Right now, **SFT (Supervised Fine-Tuning)** is supported. More workflows will be added soon!

### 🔹 SFT (Supervised Fine-Tuning)

```bash
trl-jobs sft --model_name Qwen/Qwen3-0.6B --dataset_name trl-lib/Capybara
```

#### Required arguments

* `--model_name` → Model to fine-tune (e.g. `Qwen/Qwen3-0.6B`)
* `--dataset_name` → Dataset to train on (e.g. `trl-lib/Capybara`)

#### Optional arguments

* `--peft` → Use [PEFT (LoRA)](https://huggingface.co/docs/peft) (default: `False`)
* `--flavor` → Hardware flavor (default: `a100-large`, only option for now)
* `--timeout` → Max runtime (`1h` by default). Supports `s`, `m`, `h`, `d`
* `-d, --detach` → Run in background and print job ID
* `--namespace` → Namespace where the job will run (default: your user namespace)
* `--token` → Hugging Face token (only needed if not logged in)
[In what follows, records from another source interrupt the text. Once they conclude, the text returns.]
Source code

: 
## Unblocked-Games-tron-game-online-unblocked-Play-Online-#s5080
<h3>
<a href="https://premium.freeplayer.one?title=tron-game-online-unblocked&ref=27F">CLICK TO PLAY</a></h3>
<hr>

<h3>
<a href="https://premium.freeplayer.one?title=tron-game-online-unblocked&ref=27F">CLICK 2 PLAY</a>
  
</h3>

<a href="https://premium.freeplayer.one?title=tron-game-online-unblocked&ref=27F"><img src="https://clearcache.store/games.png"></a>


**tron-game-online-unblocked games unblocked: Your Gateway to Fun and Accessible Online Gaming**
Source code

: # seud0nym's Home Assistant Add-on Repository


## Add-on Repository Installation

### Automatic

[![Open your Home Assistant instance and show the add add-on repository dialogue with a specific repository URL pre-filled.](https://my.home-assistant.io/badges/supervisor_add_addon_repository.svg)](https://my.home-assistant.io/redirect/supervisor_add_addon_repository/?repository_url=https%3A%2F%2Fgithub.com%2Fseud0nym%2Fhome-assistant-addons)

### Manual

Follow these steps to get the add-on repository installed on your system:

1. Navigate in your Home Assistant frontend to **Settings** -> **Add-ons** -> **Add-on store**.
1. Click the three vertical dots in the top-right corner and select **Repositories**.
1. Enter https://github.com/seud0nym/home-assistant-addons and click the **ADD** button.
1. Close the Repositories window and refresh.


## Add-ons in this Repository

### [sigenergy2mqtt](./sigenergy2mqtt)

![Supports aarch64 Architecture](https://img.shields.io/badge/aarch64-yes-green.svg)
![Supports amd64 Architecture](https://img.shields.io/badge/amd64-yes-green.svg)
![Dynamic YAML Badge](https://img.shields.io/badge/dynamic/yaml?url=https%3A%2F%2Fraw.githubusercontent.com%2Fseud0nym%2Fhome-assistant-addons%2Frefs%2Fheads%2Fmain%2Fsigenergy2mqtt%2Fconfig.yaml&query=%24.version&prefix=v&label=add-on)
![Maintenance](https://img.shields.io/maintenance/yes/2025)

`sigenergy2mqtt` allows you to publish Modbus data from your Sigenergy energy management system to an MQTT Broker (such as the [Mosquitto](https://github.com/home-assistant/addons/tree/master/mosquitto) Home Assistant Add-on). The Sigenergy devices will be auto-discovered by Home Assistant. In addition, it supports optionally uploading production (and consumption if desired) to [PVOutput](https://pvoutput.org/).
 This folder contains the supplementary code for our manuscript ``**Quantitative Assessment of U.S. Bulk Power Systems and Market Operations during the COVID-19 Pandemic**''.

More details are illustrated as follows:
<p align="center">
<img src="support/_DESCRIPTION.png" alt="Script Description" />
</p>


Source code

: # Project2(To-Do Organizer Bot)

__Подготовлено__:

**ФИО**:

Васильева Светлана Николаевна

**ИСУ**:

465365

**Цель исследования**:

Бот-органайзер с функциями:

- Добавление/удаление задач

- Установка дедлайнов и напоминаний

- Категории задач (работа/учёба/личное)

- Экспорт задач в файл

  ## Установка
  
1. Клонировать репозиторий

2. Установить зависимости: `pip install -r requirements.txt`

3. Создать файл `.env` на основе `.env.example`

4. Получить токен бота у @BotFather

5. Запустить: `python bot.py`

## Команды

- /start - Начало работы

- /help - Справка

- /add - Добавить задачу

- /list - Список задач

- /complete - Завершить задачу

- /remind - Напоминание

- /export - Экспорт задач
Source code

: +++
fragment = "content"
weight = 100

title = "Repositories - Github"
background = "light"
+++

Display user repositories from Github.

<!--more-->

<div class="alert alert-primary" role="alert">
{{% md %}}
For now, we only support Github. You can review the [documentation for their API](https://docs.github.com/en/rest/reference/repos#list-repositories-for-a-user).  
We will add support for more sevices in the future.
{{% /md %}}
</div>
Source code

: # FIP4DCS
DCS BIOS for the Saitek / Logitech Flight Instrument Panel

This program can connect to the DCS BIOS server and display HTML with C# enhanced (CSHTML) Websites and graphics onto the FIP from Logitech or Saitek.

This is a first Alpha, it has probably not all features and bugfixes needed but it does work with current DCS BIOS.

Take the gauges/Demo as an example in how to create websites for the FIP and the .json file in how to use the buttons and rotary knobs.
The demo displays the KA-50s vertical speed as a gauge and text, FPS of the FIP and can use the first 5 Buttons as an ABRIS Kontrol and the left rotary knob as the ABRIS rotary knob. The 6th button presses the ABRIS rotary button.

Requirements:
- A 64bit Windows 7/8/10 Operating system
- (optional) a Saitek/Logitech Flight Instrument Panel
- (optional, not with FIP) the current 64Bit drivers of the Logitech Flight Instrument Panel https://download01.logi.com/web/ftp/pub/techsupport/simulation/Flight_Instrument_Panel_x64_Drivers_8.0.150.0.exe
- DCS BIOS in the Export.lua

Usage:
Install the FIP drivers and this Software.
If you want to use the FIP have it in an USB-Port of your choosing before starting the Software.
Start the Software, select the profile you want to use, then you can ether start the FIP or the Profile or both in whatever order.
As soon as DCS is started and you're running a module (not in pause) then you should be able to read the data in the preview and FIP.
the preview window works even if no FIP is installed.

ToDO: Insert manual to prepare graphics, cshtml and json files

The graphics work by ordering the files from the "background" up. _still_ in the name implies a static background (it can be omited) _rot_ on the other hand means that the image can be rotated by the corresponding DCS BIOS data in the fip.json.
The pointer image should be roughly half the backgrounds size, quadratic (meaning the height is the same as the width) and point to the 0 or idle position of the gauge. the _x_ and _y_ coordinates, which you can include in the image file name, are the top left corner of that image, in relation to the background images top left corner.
➡️ You can also pass **any arguments supported by `trl sft`**. E.g.

```bash
trl-jobs sft --model_name Qwen/Qwen3-0.6B --dataset_name trl-lib/Capybara --learning_rate 3e-5
```

For the full list, see the [TRL CLI docs](https://huggingface.co/docs/trl/en/clis).

#### Dataset format

SFT supports various 4 dataset formats.

* Standard language modeling

  ```python
  example = {"text": "The sky is blue."}
  ```

* Standard prompt-completion

  ```python
  example = {"prompt": "The sky is", "completion": " blue."}
  ```

* Conversationanl language modeling

    ```python
    example = {"messages": [
        {"role": "user", "content": "What color is the sky?"},
        {"role": "assistant", "content": "It is blue."}
    ]}
    ```

* Conversational prompt-completion

    ```python
    example = {"prompt": [{"role": "user", "content": "What color is the sky?"}],
               "completion": [{"role": "assistant", "content": "It is blue."}]}
    ```

> [!IMPORTANT]
> When using conversational dataset, ensure that the model has a chat template.

> [!NOTE]
> When using prompt-completion dataset, the loss is only computed on the completion part.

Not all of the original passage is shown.